⟨

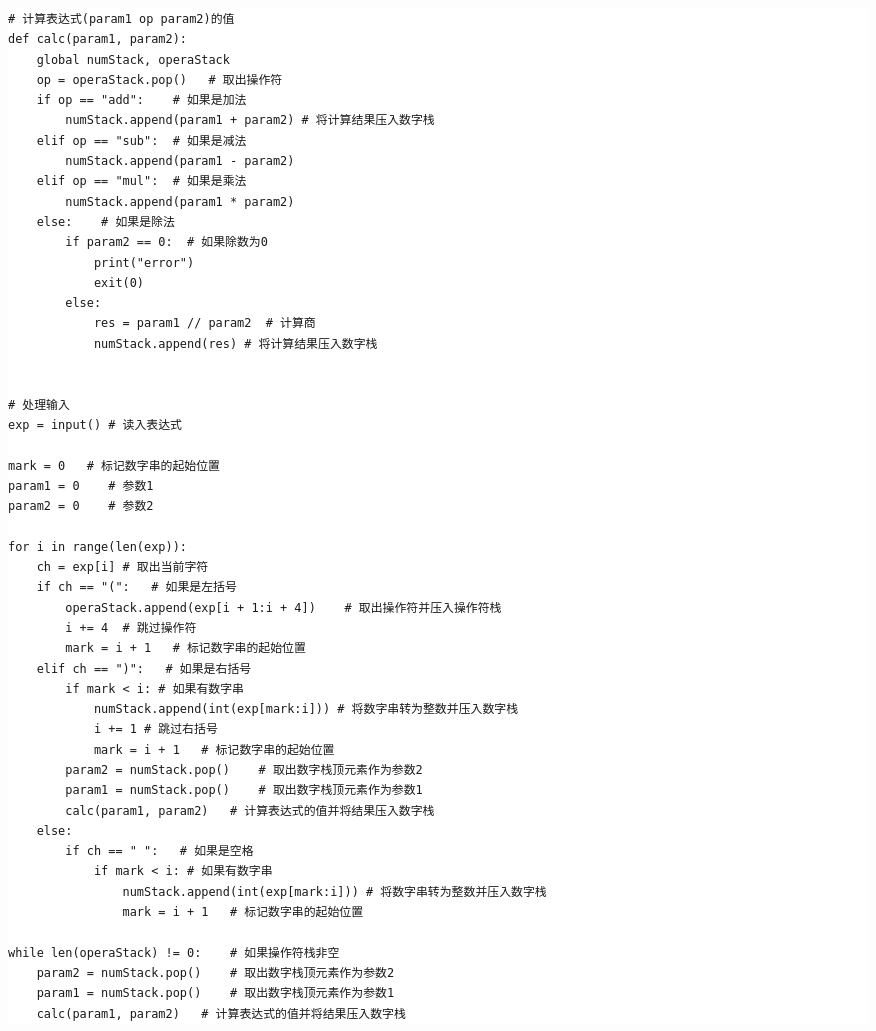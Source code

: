     # 计算表达式(param1 op param2)的值
    def calc(param1, param2):
        global numStack, operaStack
        op = operaStack.pop()   # 取出操作符
        if op == "add":    # 如果是加法
            numStack.append(param1 + param2) # 将计算结果压入数字栈
        elif op == "sub":  # 如果是减法
            numStack.append(param1 - param2)
        elif op == "mul":  # 如果是乘法
            numStack.append(param1 * param2)
        else:    # 如果是除法
            if param2 == 0:  # 如果除数为0
                print("error")
                exit(0)
            else:
                res = param1 // param2  # 计算商
                numStack.append(res) # 将计算结果压入数字栈
    
    
    # 处理输入
    exp = input() # 读入表达式
    
    mark = 0   # 标记数字串的起始位置
    param1 = 0    # 参数1
    param2 = 0    # 参数2
    
    for i in range(len(exp)):
        ch = exp[i] # 取出当前字符
        if ch == "(":   # 如果是左括号
            operaStack.append(exp[i + 1:i + 4])    # 取出操作符并压入操作符栈
            i += 4  # 跳过操作符
            mark = i + 1   # 标记数字串的起始位置
        elif ch == ")":   # 如果是右括号
            if mark < i: # 如果有数字串
                numStack.append(int(exp[mark:i])) # 将数字串转为整数并压入数字栈
                i += 1 # 跳过右括号
                mark = i + 1   # 标记数字串的起始位置
            param2 = numStack.pop()    # 取出数字栈顶元素作为参数2
            param1 = numStack.pop()    # 取出数字栈顶元素作为参数1
            calc(param1, param2)   # 计算表达式的值并将结果压入数字栈
        else:
            if ch == " ":   # 如果是空格
                if mark < i: # 如果有数字串
                    numStack.append(int(exp[mark:i])) # 将数字串转为整数并压入数字栈
                    mark = i + 1   # 标记数字串的起始位置
    
    while len(operaStack) != 0:    # 如果操作符栈非空
        param2 = numStack.pop()    # 取出数字栈顶元素作为参数2
        param1 = numStack.pop()    # 取出数字栈顶元素作为参数1
        calc(param1, param2)   # 计算表达式的值并将结果压入数字栈
    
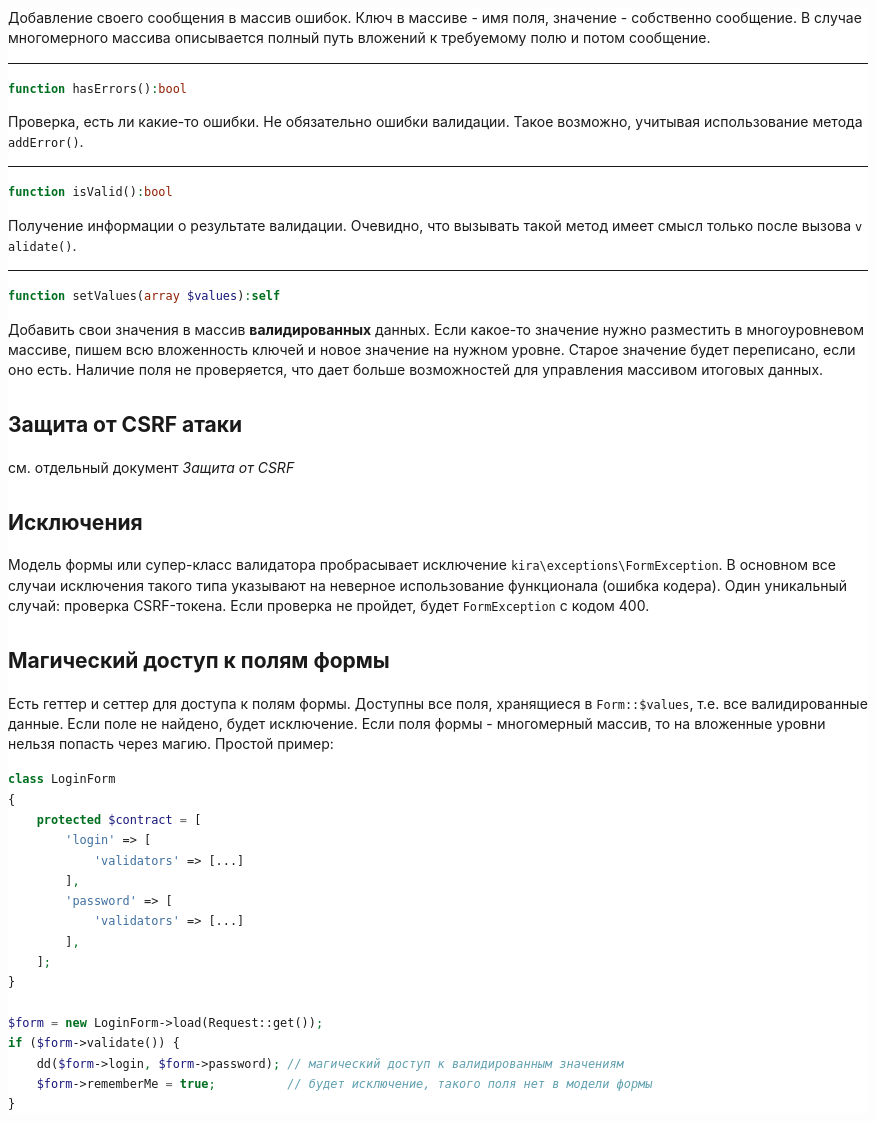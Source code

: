Добавление своего сообщения в массив ошибок. Ключ в массиве - имя поля, значение - собственно сообщение. В случае многомерного массива описывается полный путь вложений к требуемому полю и потом сообщение.

---

```PHP
function hasErrors():bool
```

Проверка, есть ли какие-то ошибки. Не обязательно ошибки валидации. Такое возможно, учитывая использование метода `addError()`.

---

```PHP
function isValid():bool
```

Получение информации о результате валидации. Очевидно, что вызывать такой метод имеет смысл только после вызова `validate()`.

---

```PHP
function setValues(array $values):self
```

Добавить свои значения в массив **валидированных** данных. Если какое-то значение нужно разместить в многоуровневом массиве, пишем всю вложенность ключей и новое значение на нужном уровне. Старое значение будет переписано, если оно есть. Наличие поля не проверяется, что дает больше возможностей для управления массивом итоговых данных.

## Защита от CSRF атаки

см. отдельный документ *Защита от CSRF*

## Исключения

Модель формы или супер-класс валидатора пробрасывает исключение `kira\exceptions\FormException`. В основном все случаи исключения такого типа указывают на неверное использование функционала (ошибка кодера). Один уникальный случай: проверка CSRF-токена. Если проверка не пройдет, будет `FormException` с кодом 400.

## Магический доступ к полям формы

Есть геттер и сеттер для доступа к полям формы. Доступны все поля, хранящиеся в `Form::$values`, т.е. все валидированные данные. Если поле не найдено, будет исключение. Если поля формы - многомерный массив, то на вложенные уровни нельзя попасть через магию. Простой пример:

```php
class LoginForm
{
    protected $contract = [
        'login' => [
            'validators' => [...]
        ],
        'password' => [
            'validators' => [...]
        ],
    ];
}

$form = new LoginForm->load(Request::get());
if ($form->validate()) {
    dd($form->login, $form->password); // магический доступ к валидированным значениям
    $form->rememberMe = true;          // будет исключение, такого поля нет в модели формы
}
```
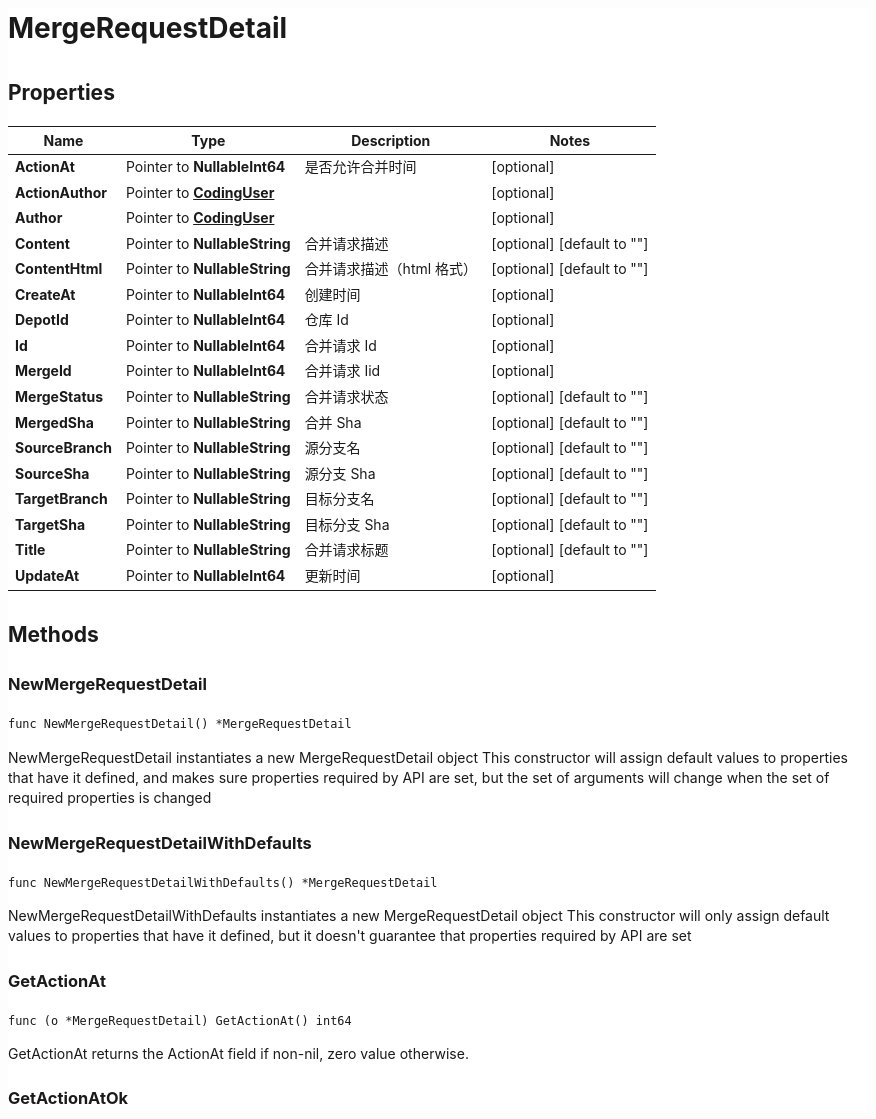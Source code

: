 # MergeRequestDetail

## Properties

Name | Type | Description | Notes
------------ | ------------- | ------------- | -------------
**ActionAt** | Pointer to **NullableInt64** | 是否允许合并时间 | [optional] 
**ActionAuthor** | Pointer to [**CodingUser**](CodingUser.md) |  | [optional] 
**Author** | Pointer to [**CodingUser**](CodingUser.md) |  | [optional] 
**Content** | Pointer to **NullableString** | 合并请求描述 | [optional] [default to ""]
**ContentHtml** | Pointer to **NullableString** | 合并请求描述（html 格式） | [optional] [default to ""]
**CreateAt** | Pointer to **NullableInt64** | 创建时间 | [optional] 
**DepotId** | Pointer to **NullableInt64** | 仓库 Id | [optional] 
**Id** | Pointer to **NullableInt64** | 合并请求 Id | [optional] 
**MergeId** | Pointer to **NullableInt64** | 合并请求 Iid | [optional] 
**MergeStatus** | Pointer to **NullableString** | 合并请求状态 | [optional] [default to ""]
**MergedSha** | Pointer to **NullableString** | 合并 Sha | [optional] [default to ""]
**SourceBranch** | Pointer to **NullableString** | 源分支名 | [optional] [default to ""]
**SourceSha** | Pointer to **NullableString** | 源分支 Sha | [optional] [default to ""]
**TargetBranch** | Pointer to **NullableString** | 目标分支名 | [optional] [default to ""]
**TargetSha** | Pointer to **NullableString** | 目标分支 Sha | [optional] [default to ""]
**Title** | Pointer to **NullableString** | 合并请求标题 | [optional] [default to ""]
**UpdateAt** | Pointer to **NullableInt64** | 更新时间 | [optional] 

## Methods

### NewMergeRequestDetail

`func NewMergeRequestDetail() *MergeRequestDetail`

NewMergeRequestDetail instantiates a new MergeRequestDetail object
This constructor will assign default values to properties that have it defined,
and makes sure properties required by API are set, but the set of arguments
will change when the set of required properties is changed

### NewMergeRequestDetailWithDefaults

`func NewMergeRequestDetailWithDefaults() *MergeRequestDetail`

NewMergeRequestDetailWithDefaults instantiates a new MergeRequestDetail object
This constructor will only assign default values to properties that have it defined,
but it doesn't guarantee that properties required by API are set

### GetActionAt

`func (o *MergeRequestDetail) GetActionAt() int64`

GetActionAt returns the ActionAt field if non-nil, zero value otherwise.

### GetActionAtOk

⟩

• Work instruction: Taking the lines above, repeat exactly those from the line that contains "numStack.append(param1 - param2)" through the line that contains "res = param1", and both of those lines as well. Include nothing else.

• Task output:
            numStack.append(param1 - param2)
        elif op == "mul":  # 如果是乘法
            numStack.append(param1 * param2)
        else:    # 如果是除法
            if param2 == 0:  # 如果除数为0
                print("error")
                exit(0)
            else:
                res = param1 // param2  # 计算商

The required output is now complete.